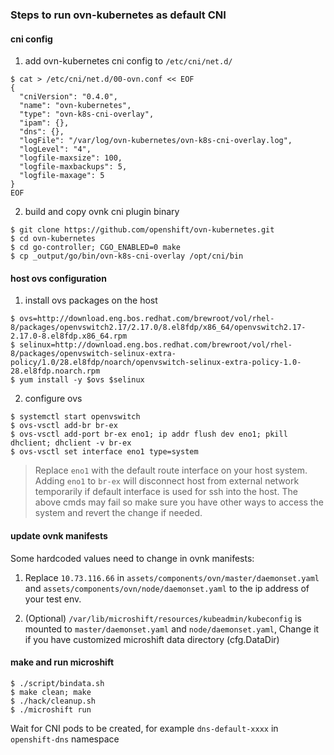 ### Steps to run ovn-kubernetes as default CNI

#### cni config

1. add ovn-kubernetes cni config to `/etc/cni/net.d/`

```
$ cat > /etc/cni/net.d/00-ovn.conf << EOF
{
  "cniVersion": "0.4.0",
  "name": "ovn-kubernetes",
  "type": "ovn-k8s-cni-overlay",
  "ipam": {},
  "dns": {},
  "logFile": "/var/log/ovn-kubernetes/ovn-k8s-cni-overlay.log",
  "logLevel": "4",
  "logfile-maxsize": 100,
  "logfile-maxbackups": 5,
  "logfile-maxage": 5
}
EOF
```

2. build and copy ovnk cni plugin binary

```
$ git clone https://github.com/openshift/ovn-kubernetes.git
$ cd ovn-kubernetes
$ cd go-controller; CGO_ENABLED=0 make
$ cp _output/go/bin/ovn-k8s-cni-overlay /opt/cni/bin
```

#### host ovs configuration

1. install ovs packages on the host

```
$ ovs=http://download.eng.bos.redhat.com/brewroot/vol/rhel-8/packages/openvswitch2.17/2.17.0/8.el8fdp/x86_64/openvswitch2.17-2.17.0-8.el8fdp.x86_64.rpm
$ selinux=http://download.eng.bos.redhat.com/brewroot/vol/rhel-8/packages/openvswitch-selinux-extra-policy/1.0/28.el8fdp/noarch/openvswitch-selinux-extra-policy-1.0-28.el8fdp.noarch.rpm
$ yum install -y $ovs $selinux
```

2. configure ovs

```
$ systemctl start openvswitch
$ ovs-vsctl add-br br-ex
$ ovs-vsctl add-port br-ex eno1; ip addr flush dev eno1; pkill dhclient; dhclient -v br-ex
$ ovs-vsctl set interface eno1 type=system
```

> Replace `eno1` with the default route interface on your host system.
> Adding `eno1` to `br-ex` will disconnect host from external network temporarily if default interface is used for ssh into the host. The above cmds may fail so make sure you have other ways to access the system and revert the change if needed.

#### update ovnk manifests

Some hardcoded values need to change in ovnk manifests:

1. Replace `10.73.116.66` in `assets/components/ovn/master/daemonset.yaml` and `assets/components/ovn/node/daemonset.yaml` to the ip address of your test env.

2. (Optional) `/var/lib/microshift/resources/kubeadmin/kubeconfig` is mounted to `master/daemonset.yaml` and `node/daemonset.yaml`, Change it if you have customized microshift data directory (cfg.DataDir)


#### make and run microshift

```
$ ./script/bindata.sh
$ make clean; make
$ ./hack/cleanup.sh
$ ./microshift run
```

Wait for CNI pods to be created, for example `dns-default-xxxx` in `openshift-dns` namespace
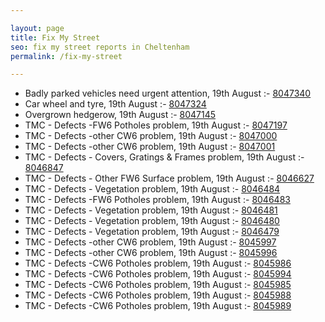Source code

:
 ```yaml
---

layout: page
title: Fix My Street
seo: fix my street reports in Cheltenham
permalink: /fix-my-street

---
```


<!-- fix_marker starts -->

- Badly parked vehicles need urgent attention, 19th August :- [8047340](https://www.fixmystreet.com/report/8047340)
- Car wheel and tyre, 19th August :- [8047324](https://www.fixmystreet.com/report/8047324)
- Overgrown hedgerow, 19th August :- [8047145](https://www.fixmystreet.com/report/8047145)
- TMC - Defects -FW6 Potholes problem, 19th August :- [8047197](https://www.fixmystreet.com/report/8047197)
- TMC - Defects -other CW6 problem, 19th August :- [8047000](https://www.fixmystreet.com/report/8047000)
- TMC - Defects -other CW6 problem, 19th August :- [8047001](https://www.fixmystreet.com/report/8047001)
- TMC - Defects - Covers, Gratings & Frames problem, 19th August :- [8046847](https://www.fixmystreet.com/report/8046847)
- TMC - Defects - Other FW6  Surface problem, 19th August :- [8046627](https://www.fixmystreet.com/report/8046627)
- TMC - Defects - Vegetation problem, 19th August :- [8046484](https://www.fixmystreet.com/report/8046484)
- TMC - Defects -FW6 Potholes problem, 19th August :- [8046483](https://www.fixmystreet.com/report/8046483)
- TMC - Defects - Vegetation problem, 19th August :- [8046481](https://www.fixmystreet.com/report/8046481)
- TMC - Defects - Vegetation problem, 19th August :- [8046480](https://www.fixmystreet.com/report/8046480)
- TMC - Defects - Vegetation problem, 19th August :- [8046479](https://www.fixmystreet.com/report/8046479)
- TMC - Defects -other CW6 problem, 19th August :- [8045997](https://www.fixmystreet.com/report/8045997)
- TMC - Defects -other CW6 problem, 19th August :- [8045996](https://www.fixmystreet.com/report/8045996)
- TMC - Defects -CW6 Potholes  problem, 19th August :- [8045986](https://www.fixmystreet.com/report/8045986)
- TMC - Defects -CW6 Potholes  problem, 19th August :- [8045994](https://www.fixmystreet.com/report/8045994)
- TMC - Defects -CW6 Potholes  problem, 19th August :- [8045985](https://www.fixmystreet.com/report/8045985)
- TMC - Defects -CW6 Potholes  problem, 19th August :- [8045988](https://www.fixmystreet.com/report/8045988)
- TMC - Defects -CW6 Potholes  problem, 19th August :- [8045989](https://www.fixmystreet.com/report/8045989)

<!-- fix_marker ends -->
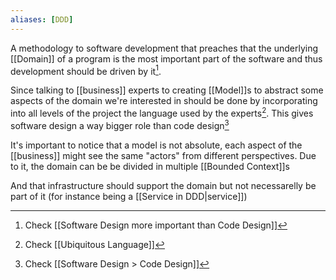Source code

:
 ```yaml
---
aliases: [DDD]
---
```


A methodology to software development that preaches that the underlying [[Domain]] of a program is the most important part of the software and thus development should be driven by it[^3].

Since talking to [[business]] experts to creating [[Model]]s to abstract some aspects of the domain we're interested in should be done by incorporating into all levels of the project the language used by the experts[^1]. This gives software design a way bigger role than code design[^2]

It's important to notice that a model is not absolute, each aspect of the [[business]] might see the same "actors" from different perspectives. Due to it, the domain can be be divided in multiple [[Bounded Context]]s

And that infrastructure should support the domain but not necessarelly be part of it (for instance being a [[Service in DDD|service]])

[^1]: Check [[Ubiquitous Language]]
[^2]: Check [[Software Design > Code Design]]
[^3]: Check [[Software Design more important than Code Design]]
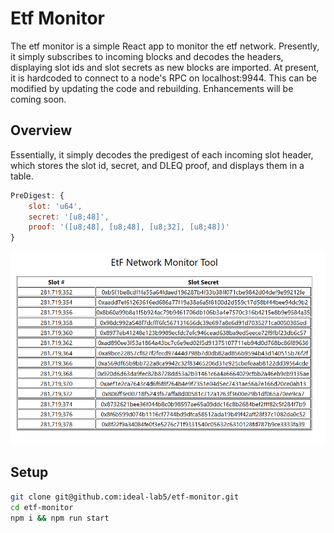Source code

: # Etf Monitor

The etf monitor is a simple React app to monitor the etf network. Presently, it simply subscribes to incoming blocks and decodes the headers, displaying slot ids and slot secrets as new blocks are imported. At present, it is hardcoded to connect to a node's RPC on localhost:9944. This can be modified by updating the code and rebuilding. Enhancements will be coming soon.

## Overview

Essentially, it simply decodes the predigest of each incoming slot header, which stores the slot id, secret, and DLEQ proof, and displays them in a table. 

``` javascript 
PreDigest: {
    slot: 'u64',
    secret: '[u8;48]',
    proof: '([u8;48], [u8;48], [u8;32], [u8;48])'
}
```

![etf-monitor](./assets/etf_monitor.png)

## Setup

``` bash 
git clone git@github.com:ideal-lab5/etf-monitor.git
cd etf-monitor
npm i && npm run start
```
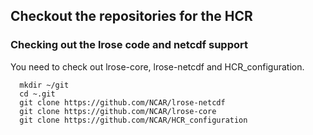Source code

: ## Checkout the repositories for the HCR

### Checking out the lrose code and **netcdf** support

You need to check out lrose-core, lrose-netcdf and HCR_configuration.

```
  mkdir ~/git
  cd ~.git
  git clone https://github.com/NCAR/lrose-netcdf
  git clone https://github.com/NCAR/lrose-core
  git clone https://github.com/NCAR/HCR_configuration
```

==*==

## [Your goal]
From the records above, return each line that includes "ovnk".

## [Finished task]
2. build and copy ovnk cni plugin binary
#### update ovnk manifests
Some hardcoded values need to change in ovnk manifests:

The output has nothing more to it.